#### [EXERCISE BRIEF]
Pull every line with "permission" from the data below and copy it.
[[ EXERCISE INPUTS, beginning ]]
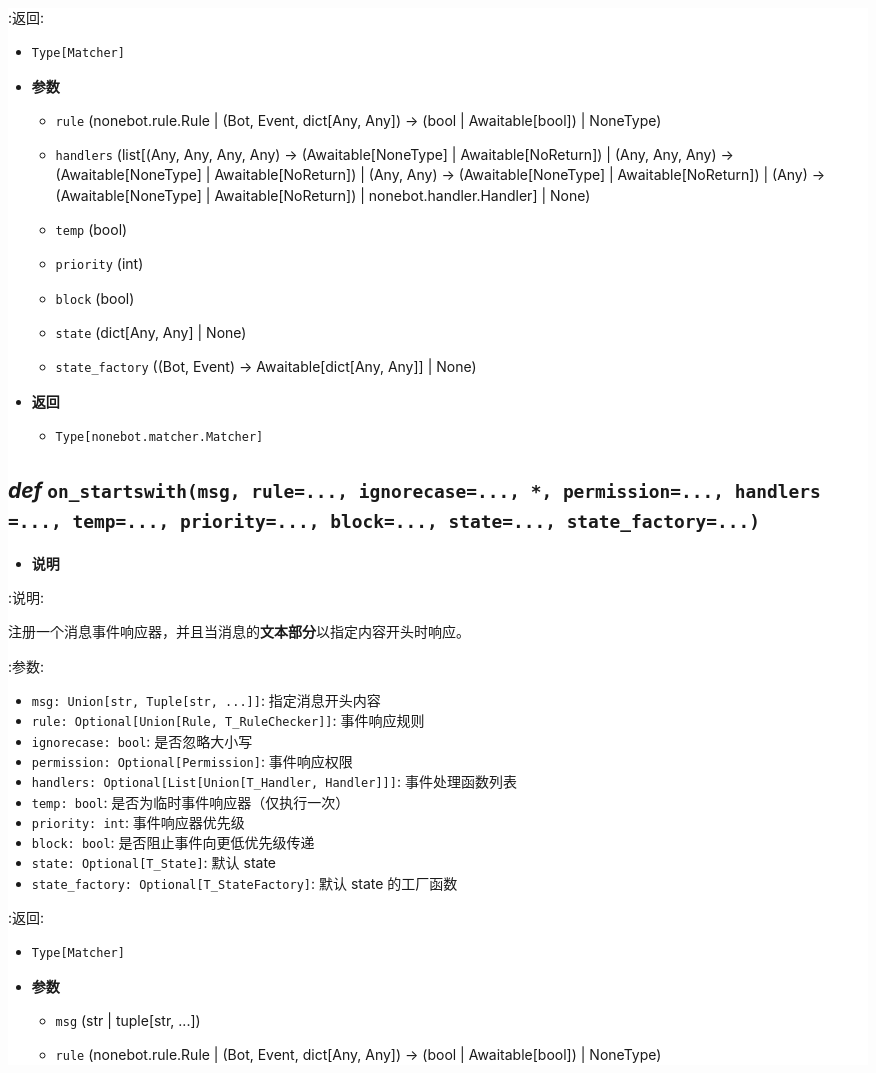 :返回:

  - ``Type[Matcher]``

- **参数**

    - `rule` (nonebot.rule.Rule | (Bot, Event, dict[Any, Any]) -> (bool | Awaitable[bool]) | NoneType)

    - `handlers` (list[(Any, Any, Any, Any) -> (Awaitable[NoneType] | Awaitable[NoReturn]) | (Any, Any, Any) -> (Awaitable[NoneType] | Awaitable[NoReturn]) | (Any, Any) -> (Awaitable[NoneType] | Awaitable[NoReturn]) | (Any) -> (Awaitable[NoneType] | Awaitable[NoReturn]) | nonebot.handler.Handler] | None)

    - `temp` (bool)

    - `priority` (int)

    - `block` (bool)

    - `state` (dict[Any, Any] | None)

    - `state_factory` ((Bot, Event) -> Awaitable[dict[Any, Any]] | None)

- **返回**

    - `Type[nonebot.matcher.Matcher]`

## _def_ `on_startswith(msg, rule=..., ignorecase=..., *, permission=..., handlers=..., temp=..., priority=..., block=..., state=..., state_factory=...)`

- **说明**

:说明:

注册一个消息事件响应器，并且当消息的**文本部分**以指定内容开头时响应。

:参数:

  * ``msg: Union[str, Tuple[str, ...]]``: 指定消息开头内容
  * ``rule: Optional[Union[Rule, T_RuleChecker]]``: 事件响应规则
  * ``ignorecase: bool``: 是否忽略大小写
  * ``permission: Optional[Permission]``: 事件响应权限
  * ``handlers: Optional[List[Union[T_Handler, Handler]]]``: 事件处理函数列表
  * ``temp: bool``: 是否为临时事件响应器（仅执行一次）
  * ``priority: int``: 事件响应器优先级
  * ``block: bool``: 是否阻止事件向更低优先级传递
  * ``state: Optional[T_State]``: 默认 state
  * ``state_factory: Optional[T_StateFactory]``: 默认 state 的工厂函数

:返回:

  - ``Type[Matcher]``

- **参数**

    - `msg` (str | tuple[str, ...])

    - `rule` (nonebot.rule.Rule | (Bot, Event, dict[Any, Any]) -> (bool | Awaitable[bool]) | NoneType)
[[ EXERCISE INPUTS, end ]]
#### [OUTPUT]
## _def_ `on_startswith(msg, rule=..., ignorecase=..., *, permission=..., handlers=..., temp=..., priority=..., block=..., state=..., state_factory=...)`
  * ``permission: Optional[Permission]``: 事件响应权限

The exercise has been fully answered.